_TASK GOAL:_
What do the entries below say? Restate them word for word.

_SUPPLIED RECORDS:_
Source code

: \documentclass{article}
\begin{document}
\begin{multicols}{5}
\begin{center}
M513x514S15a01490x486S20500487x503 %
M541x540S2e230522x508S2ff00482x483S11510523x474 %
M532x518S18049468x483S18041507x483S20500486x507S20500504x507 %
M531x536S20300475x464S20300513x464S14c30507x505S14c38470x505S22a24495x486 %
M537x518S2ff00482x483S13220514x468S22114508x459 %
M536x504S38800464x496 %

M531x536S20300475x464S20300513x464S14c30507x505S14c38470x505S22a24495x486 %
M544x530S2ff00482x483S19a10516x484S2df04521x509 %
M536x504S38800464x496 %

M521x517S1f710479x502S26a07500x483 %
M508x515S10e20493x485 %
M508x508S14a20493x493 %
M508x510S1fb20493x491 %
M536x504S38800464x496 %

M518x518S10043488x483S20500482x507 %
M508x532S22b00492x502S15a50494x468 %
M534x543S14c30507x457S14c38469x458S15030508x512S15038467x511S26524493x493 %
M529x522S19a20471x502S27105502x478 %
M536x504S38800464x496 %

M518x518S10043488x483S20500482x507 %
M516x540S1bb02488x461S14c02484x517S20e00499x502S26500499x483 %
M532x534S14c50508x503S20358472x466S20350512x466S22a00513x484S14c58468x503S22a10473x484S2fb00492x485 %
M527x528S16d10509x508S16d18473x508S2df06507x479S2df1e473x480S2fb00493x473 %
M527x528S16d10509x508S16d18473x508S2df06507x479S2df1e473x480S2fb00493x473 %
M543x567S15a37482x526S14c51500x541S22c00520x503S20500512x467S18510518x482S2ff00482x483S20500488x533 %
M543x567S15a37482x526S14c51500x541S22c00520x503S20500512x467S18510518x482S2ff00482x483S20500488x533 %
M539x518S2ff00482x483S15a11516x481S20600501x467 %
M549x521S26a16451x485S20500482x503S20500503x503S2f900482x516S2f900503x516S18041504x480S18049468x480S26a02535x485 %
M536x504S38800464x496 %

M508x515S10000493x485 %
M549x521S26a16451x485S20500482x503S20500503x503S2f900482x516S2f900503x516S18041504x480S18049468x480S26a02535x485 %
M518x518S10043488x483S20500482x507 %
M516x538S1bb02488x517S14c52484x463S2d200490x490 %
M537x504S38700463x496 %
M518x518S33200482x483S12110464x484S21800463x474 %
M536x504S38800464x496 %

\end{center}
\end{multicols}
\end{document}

_WRITTEN RESPONSE:_
Source code

: \documentclass{article}
\begin{document}
\begin{multicols}{5}
\begin{center}
M513x514S15a01490x486S20500487x503 %
M541x540S2e230522x508S2ff00482x483S11510523x474 %
M532x518S18049468x483S18041507x483S20500486x507S20500504x507 %
M531x536S20300475x464S20300513x464S14c30507x505S14c38470x505S22a24495x486 %
M537x518S2ff00482x483S13220514x468S22114508x459 %
M536x504S38800464x496 %

M531x536S20300475x464S20300513x464S14c30507x505S14c38470x505S22a24495x486 %
M544x530S2ff00482x483S19a10516x484S2df04521x509 %
M536x504S38800464x496 %

M521x517S1f710479x502S26a07500x483 %
M508x515S10e20493x485 %
M508x508S14a20493x493 %
M508x510S1fb20493x491 %
M536x504S38800464x496 %

M518x518S10043488x483S20500482x507 %
M508x532S22b00492x502S15a50494x468 %
M534x543S14c30507x457S14c38469x458S15030508x512S15038467x511S26524493x493 %
M529x522S19a20471x502S27105502x478 %
M536x504S38800464x496 %

M518x518S10043488x483S20500482x507 %
M516x540S1bb02488x461S14c02484x517S20e00499x502S26500499x483 %
M532x534S14c50508x503S20358472x466S20350512x466S22a00513x484S14c58468x503S22a10473x484S2fb00492x485 %
M527x528S16d10509x508S16d18473x508S2df06507x479S2df1e473x480S2fb00493x473 %
M527x528S16d10509x508S16d18473x508S2df06507x479S2df1e473x480S2fb00493x473 %
M543x567S15a37482x526S14c51500x541S22c00520x503S20500512x467S18510518x482S2ff00482x483S20500488x533 %
M543x567S15a37482x526S14c51500x541S22c00520x503S20500512x467S18510518x482S2ff00482x483S20500488x533 %
M539x518S2ff00482x483S15a11516x481S20600501x467 %
M549x521S26a16451x485S20500482x503S20500503x503S2f900482x516S2f900503x516S18041504x480S18049468x480S26a02535x485 %
M536x504S38800464x496 %

M508x515S10000493x485 %
M549x521S26a16451x485S20500482x503S20500503x503S2f900482x516S2f900503x516S18041504x480S18049468x480S26a02535x485 %
M518x518S10043488x483S20500482x507 %
M516x538S1bb02488x517S14c52484x463S2d200490x490 %
M537x504S38700463x496 %
M518x518S33200482x483S12110464x484S21800463x474 %
M536x504S38800464x496 %

\end{center}
\end{multicols}
\end{document}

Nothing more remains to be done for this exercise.